Malam itu sebelum tidur Wuri menanyakannya.
"Sebenarnya mengapa kamu keluar dari pekerjaan kamu. Katanya kamu suka bekerja disana."
"Iya, isterinya itu pencemburu. Ia cemburu sama aku, jadi aku diusirnya," bual Rini sambil matanya menerawang menataplangit-langit rumah.
"Kalau seorang isteri cemburu pada perempuan lain, pasti karena perempuan itu terlalu genit pada suaminya, atau justru menggoda suaminya," tuduh Wuri.
"Bukan Wuri, pak Aryo yang suka sama aku."
"Oh ya? Bagaimana mungkin seorang laki-laki beristeri cantik, suka sama perawat anaknya?"
"Kamu itu belum tau ya, bagaimana seorang laki-laki. Menurut aku, laki-laki itu seperti kucing."
"Maksudnya?"
"Kucing itu, sudah dikasih makanan enak, tapi melihat ikan asin juga dia masih rakur kok."
"Ikan asinnya kamu?"
Rini terbahak bahak.
"Rini, aku kasih tau ya, jangan suka mengganggu laki-laki yang sudah beristeri. Nggak bagus itu. Buktinya kamu kehilangan pekerjaan gara-gara kamu genit sama majikan."
"Aduh, aku sama dia itu saling mengganggu, tau!"

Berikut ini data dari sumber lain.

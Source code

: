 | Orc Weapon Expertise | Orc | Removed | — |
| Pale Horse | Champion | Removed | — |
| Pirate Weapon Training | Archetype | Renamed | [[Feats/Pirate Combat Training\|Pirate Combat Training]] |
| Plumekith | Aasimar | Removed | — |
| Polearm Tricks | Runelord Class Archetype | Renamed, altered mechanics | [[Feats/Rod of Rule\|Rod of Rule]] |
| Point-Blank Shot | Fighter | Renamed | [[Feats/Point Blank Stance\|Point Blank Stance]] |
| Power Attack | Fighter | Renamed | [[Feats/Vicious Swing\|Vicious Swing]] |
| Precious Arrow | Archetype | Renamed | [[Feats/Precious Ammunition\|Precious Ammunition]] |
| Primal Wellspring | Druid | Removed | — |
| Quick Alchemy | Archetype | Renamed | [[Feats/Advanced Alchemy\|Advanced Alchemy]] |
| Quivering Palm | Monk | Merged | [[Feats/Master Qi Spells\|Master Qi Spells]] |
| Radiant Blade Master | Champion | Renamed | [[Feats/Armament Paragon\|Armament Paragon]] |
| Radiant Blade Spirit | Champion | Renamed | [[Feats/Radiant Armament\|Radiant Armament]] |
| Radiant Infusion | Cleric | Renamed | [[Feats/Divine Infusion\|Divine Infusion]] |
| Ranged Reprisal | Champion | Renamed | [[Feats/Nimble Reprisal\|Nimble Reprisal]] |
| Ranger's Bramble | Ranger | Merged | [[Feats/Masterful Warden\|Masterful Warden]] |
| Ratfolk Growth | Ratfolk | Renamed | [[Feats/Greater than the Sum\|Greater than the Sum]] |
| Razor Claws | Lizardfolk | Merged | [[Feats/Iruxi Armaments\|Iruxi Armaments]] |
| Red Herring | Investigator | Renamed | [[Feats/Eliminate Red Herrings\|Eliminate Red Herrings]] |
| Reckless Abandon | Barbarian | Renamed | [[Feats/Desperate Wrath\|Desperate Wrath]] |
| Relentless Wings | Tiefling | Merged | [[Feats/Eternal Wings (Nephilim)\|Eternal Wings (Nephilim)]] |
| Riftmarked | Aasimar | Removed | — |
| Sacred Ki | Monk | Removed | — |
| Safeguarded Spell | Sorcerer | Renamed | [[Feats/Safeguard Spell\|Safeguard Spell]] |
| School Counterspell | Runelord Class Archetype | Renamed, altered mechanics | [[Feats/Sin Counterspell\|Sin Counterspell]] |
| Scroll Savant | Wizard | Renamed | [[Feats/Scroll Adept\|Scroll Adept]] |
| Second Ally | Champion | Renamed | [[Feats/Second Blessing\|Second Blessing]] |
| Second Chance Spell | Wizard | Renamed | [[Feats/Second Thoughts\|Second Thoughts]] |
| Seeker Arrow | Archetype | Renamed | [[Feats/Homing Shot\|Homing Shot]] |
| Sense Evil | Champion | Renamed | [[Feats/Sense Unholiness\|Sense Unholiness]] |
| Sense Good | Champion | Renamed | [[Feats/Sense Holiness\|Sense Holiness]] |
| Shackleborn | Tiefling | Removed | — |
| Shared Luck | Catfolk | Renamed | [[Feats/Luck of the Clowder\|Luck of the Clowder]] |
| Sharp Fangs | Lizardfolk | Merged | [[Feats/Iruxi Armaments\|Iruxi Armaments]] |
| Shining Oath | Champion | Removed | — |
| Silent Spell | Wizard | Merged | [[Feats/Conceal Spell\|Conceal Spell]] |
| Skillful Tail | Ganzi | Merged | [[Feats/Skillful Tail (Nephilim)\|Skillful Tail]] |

"Gimana sih saling mengganggu?"
"Dia suka nyuri-nyuri pandang gitu sama aku, dan aku juga tergoda oleh gantengnya, sorot matanya, kumisnya, eh.. kumisnya yang tipis itu sangat menambah manis wajahnya lho. Aduh, seandainya aku bisa menjadi isterinya.."
"Mimpi 'kali."
"Bagaimana kalau aku berhasil?"
"Mimpi !!"
"Taruhan?!"
"Paling menang aku. Mana mungkin kamu bisa merebut suami orang."
"Bagaimana kalau bisa?"
"Aku akan membenci kamu seumur hidup!" ancam Wuri.
"Yah, jangan gitu Wuri, masa sahabatnya punya cita-cita kok nggak didukung."
"Cita-cita edan, siapa yang mau mendukung?"
Rini kembali terbahak.
"Oh iya Wuri, kamu jadi nyariin aku pekerjaan kan?"
"Ada, merawat kakek-kakek tua, dan sakit-sakitan. Kalau mau aku kasih tau alamatnya."